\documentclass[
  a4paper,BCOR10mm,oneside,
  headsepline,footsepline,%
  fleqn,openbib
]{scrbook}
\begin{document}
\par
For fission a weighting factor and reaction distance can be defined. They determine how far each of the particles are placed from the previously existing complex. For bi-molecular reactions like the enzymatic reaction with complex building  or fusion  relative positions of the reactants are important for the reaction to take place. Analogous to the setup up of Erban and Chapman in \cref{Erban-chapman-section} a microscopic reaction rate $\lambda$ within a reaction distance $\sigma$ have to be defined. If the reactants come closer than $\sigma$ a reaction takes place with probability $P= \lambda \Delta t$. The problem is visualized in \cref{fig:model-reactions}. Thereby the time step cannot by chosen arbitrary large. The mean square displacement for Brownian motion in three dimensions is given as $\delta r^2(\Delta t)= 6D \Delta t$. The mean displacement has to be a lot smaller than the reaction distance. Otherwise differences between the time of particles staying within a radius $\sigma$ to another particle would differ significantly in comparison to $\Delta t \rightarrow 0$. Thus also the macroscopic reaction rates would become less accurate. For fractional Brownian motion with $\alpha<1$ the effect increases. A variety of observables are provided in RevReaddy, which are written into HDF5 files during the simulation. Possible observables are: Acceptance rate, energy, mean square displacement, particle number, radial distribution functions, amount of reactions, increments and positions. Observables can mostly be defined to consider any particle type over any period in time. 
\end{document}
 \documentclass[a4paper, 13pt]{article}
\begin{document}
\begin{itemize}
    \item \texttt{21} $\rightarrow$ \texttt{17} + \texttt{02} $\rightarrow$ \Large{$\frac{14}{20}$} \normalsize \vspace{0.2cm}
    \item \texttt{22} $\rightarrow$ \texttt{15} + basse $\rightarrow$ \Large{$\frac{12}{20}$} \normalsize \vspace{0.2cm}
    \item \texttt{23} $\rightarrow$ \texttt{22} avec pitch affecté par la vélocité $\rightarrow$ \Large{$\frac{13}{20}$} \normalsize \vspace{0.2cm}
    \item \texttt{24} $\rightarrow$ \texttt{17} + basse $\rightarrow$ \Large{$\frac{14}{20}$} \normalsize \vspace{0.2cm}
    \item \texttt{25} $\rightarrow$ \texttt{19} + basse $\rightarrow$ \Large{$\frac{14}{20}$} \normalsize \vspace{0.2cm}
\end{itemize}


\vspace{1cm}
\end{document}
- - - -
Go through the entries and copy each line holding the string "vspace".

    \item \texttt{21} $\rightarrow$ \texttt{17} + \texttt{02} $\rightarrow$ \Large{$\frac{14}{20}$} \normalsize \vspace{0.2cm}
    \item \texttt{22} $\rightarrow$ \texttt{15} + basse $\rightarrow$ \Large{$\frac{12}{20}$} \normalsize \vspace{0.2cm}
    \item \texttt{23} $\rightarrow$ \texttt{22} avec pitch affecté par la vélocité $\rightarrow$ \Large{$\frac{13}{20}$} \normalsize \vspace{0.2cm}
    \item \texttt{24} $\rightarrow$ \texttt{17} + basse $\rightarrow$ \Large{$\frac{14}{20}$} \normalsize \vspace{0.2cm}
    \item \texttt{25} $\rightarrow$ \texttt{19} + basse $\rightarrow$ \Large{$\frac{14}{20}$} \normalsize \vspace{0.2cm}
\vspace{1cm}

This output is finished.